**Activity:**
Reproduce the following records exactly from the line containing "Tests: 0 failed, 128 passed, 128 total" onward, ending with the last line and including it.

**Dataset records:**
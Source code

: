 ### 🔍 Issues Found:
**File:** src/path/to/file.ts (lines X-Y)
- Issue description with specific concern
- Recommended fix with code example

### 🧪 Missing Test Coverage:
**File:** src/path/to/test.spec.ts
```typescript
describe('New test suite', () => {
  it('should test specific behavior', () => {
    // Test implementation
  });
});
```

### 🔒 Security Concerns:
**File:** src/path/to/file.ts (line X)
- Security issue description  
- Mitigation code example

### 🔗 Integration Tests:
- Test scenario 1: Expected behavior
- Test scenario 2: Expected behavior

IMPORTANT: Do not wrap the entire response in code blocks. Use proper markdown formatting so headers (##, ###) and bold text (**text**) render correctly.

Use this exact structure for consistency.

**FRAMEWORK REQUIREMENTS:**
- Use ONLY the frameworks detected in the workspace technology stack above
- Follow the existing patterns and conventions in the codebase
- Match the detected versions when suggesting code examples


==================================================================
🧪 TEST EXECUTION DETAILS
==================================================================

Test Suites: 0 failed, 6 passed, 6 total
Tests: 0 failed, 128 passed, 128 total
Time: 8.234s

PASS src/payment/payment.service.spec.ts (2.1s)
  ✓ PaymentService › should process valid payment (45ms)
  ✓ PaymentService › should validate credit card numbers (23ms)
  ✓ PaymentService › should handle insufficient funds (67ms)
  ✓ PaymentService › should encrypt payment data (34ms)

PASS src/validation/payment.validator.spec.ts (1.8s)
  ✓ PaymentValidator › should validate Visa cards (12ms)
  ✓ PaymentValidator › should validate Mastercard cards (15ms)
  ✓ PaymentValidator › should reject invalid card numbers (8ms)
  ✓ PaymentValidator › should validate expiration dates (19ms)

**Exercise answer:**
Tests: 0 failed, 128 passed, 128 total
Time: 8.234s

PASS src/payment/payment.service.spec.ts (2.1s)
  ✓ PaymentService › should process valid payment (45ms)
  ✓ PaymentService › should validate credit card numbers (23ms)
  ✓ PaymentService › should handle insufficient funds (67ms)
  ✓ PaymentService › should encrypt payment data (34ms)

PASS src/validation/payment.validator.spec.ts (1.8s)
  ✓ PaymentValidator › should validate Visa cards (12ms)
  ✓ PaymentValidator › should validate Mastercard cards (15ms)
  ✓ PaymentValidator › should reject invalid card numbers (8ms)
  ✓ PaymentValidator › should validate expiration dates (19ms)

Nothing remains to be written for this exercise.